- Leagues: Bosnian League ABA League
- Founded: 2005; 21 years ago
- History: OKK Spars 2005–2019 KK Spars Realway 2019–2020 OKK Spars 2021–present
- Arena: Arena Hills
- Location: Bosnia and Herzegovina Sarajevo (2005–2022) Ilidža (2022–present)
- Team colors: Blue and white
- President: Nihad Selimović
- Head coach: Miodrag Kadija
- Championships: 1 A1 League (2013) 1 Bosnian Cup (2020)
- Website: kkspars.com

= OKK Spars =

Basketball club in Ilidža, Bosnia and Herzegovina

Omladinski košarkaški klub Spars, commonly referred to as OKK Spars or Spars Sarajevo, is a men's professional basketball club based in Ilidža, Bosnia and Herzegovina. The club competes in the Basketball Championship of Bosnia and Herzegovina and the ABA League Second Division.

The club is owned and operated by Nihad Selimović and a small group of partners.

==History==
The club was founded in 2005 as OKK Spars and competed in lower-ranking divisions until joining 2nd-tier A1 League in the 2011–12 season. After winning the A1 League in the 2012–13 season, they were promoted to the Basketball Championship of Bosnia and Herzegovina for the 2013–14 season.

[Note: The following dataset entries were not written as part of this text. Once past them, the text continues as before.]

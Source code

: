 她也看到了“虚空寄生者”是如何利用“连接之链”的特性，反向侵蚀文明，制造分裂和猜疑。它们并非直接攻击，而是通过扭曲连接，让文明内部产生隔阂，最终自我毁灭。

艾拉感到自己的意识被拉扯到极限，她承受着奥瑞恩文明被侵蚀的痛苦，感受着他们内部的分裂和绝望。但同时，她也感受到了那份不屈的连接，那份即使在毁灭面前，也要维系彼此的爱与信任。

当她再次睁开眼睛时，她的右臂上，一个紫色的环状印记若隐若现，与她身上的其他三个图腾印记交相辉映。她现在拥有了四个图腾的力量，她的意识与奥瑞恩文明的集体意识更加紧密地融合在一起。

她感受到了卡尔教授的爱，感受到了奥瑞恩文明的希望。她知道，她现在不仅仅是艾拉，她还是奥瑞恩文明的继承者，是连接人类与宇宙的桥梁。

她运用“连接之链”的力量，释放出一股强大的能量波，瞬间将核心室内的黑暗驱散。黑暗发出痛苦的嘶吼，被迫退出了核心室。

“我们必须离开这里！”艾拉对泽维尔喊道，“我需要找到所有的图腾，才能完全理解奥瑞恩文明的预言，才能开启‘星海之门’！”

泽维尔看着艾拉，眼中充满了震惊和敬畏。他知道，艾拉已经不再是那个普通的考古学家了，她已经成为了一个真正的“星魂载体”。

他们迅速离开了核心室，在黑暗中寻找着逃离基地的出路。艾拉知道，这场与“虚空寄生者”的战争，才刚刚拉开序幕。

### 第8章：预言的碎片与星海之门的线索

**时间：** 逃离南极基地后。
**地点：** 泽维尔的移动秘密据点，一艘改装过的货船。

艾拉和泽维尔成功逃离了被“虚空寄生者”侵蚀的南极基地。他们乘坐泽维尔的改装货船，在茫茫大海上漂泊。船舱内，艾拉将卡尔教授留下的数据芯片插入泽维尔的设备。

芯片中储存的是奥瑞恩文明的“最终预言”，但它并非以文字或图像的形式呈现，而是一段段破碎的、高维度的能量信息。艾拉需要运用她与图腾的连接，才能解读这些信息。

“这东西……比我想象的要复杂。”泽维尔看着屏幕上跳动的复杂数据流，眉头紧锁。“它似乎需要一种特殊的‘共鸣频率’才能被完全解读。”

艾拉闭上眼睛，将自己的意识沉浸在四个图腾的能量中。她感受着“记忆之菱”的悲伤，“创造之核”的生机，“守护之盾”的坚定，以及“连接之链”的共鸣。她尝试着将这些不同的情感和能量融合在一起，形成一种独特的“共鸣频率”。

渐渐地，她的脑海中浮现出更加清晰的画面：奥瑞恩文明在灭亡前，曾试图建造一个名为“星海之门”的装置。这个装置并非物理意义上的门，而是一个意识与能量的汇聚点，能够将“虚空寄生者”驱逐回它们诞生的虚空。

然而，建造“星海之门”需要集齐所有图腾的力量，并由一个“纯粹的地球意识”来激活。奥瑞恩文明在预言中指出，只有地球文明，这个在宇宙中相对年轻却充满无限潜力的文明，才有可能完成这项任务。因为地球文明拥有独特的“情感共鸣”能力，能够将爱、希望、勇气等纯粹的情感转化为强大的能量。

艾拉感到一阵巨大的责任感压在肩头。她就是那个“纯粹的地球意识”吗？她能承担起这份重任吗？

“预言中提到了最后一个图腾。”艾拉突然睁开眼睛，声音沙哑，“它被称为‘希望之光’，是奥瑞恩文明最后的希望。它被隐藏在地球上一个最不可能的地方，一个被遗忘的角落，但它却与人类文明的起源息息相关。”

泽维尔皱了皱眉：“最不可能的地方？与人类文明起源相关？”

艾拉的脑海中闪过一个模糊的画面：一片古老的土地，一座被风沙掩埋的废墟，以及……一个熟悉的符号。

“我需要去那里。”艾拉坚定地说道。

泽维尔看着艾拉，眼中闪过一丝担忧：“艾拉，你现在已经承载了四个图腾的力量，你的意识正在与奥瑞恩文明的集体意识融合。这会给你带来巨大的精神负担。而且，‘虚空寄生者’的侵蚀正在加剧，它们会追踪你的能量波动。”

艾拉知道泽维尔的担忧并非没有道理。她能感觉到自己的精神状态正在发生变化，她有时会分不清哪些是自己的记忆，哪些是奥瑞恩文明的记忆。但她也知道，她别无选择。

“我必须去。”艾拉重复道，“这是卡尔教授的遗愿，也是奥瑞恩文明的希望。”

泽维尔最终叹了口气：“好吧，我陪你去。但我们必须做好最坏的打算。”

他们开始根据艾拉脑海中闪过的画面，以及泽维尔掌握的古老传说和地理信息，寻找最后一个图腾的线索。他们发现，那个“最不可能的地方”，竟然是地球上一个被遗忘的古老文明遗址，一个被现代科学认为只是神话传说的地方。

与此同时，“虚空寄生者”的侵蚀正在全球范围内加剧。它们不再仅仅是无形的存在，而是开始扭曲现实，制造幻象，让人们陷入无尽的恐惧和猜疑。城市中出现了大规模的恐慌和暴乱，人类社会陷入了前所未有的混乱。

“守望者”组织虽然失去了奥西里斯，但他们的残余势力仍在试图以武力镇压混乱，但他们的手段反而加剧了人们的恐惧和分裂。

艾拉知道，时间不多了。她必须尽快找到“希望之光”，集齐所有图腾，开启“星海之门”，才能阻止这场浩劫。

In December 2019, the club was merged with Realway, and changed its name to KK Spars Realway. However, on 31 December 2020, Spars and Realway parted their ways and the club changed its name back to OKK Spars.

== Sponsorship naming ==
Spars has had several denominations through the years due to its sponsorship.
- Spars Ilidža: 2022–present

==Logos==

2020
2005–2019, 2021–present

==Home arenas==
- Novo Sarajevo Sports Hall, also known as the Grbavica Sports Hall (2019–2022)
- Arena Hills (2022–present)

== Trophies and awards ==
=== Trophies ===
- A1 League (2nd-tier)
  - Winners (1): 2012–13
- National Cup
  - Winners (1): 2020

== Head coaches ==

- BIH Marko Trbić (2010–2018)
- BIH Ivan Opačak (2018)
- BIH Marko Trbić (2018–2019)
- BIH Goran Šehovac (2019)
- BIH Nermin Selimović (2019)
- BIH Nedim Džemić (2020)
- MNE Miodrag Kadija (2021)
- MNE Zoran Kašćelan (2021)
- MNE Miodrag Kadija (2022–present)

==Youth system==
The club's youth team competes in the Euroleague Basketball Next Generation Tournament. In the 2014–15 edition, Spars were invited to play in Madrid for the tournament's final stage.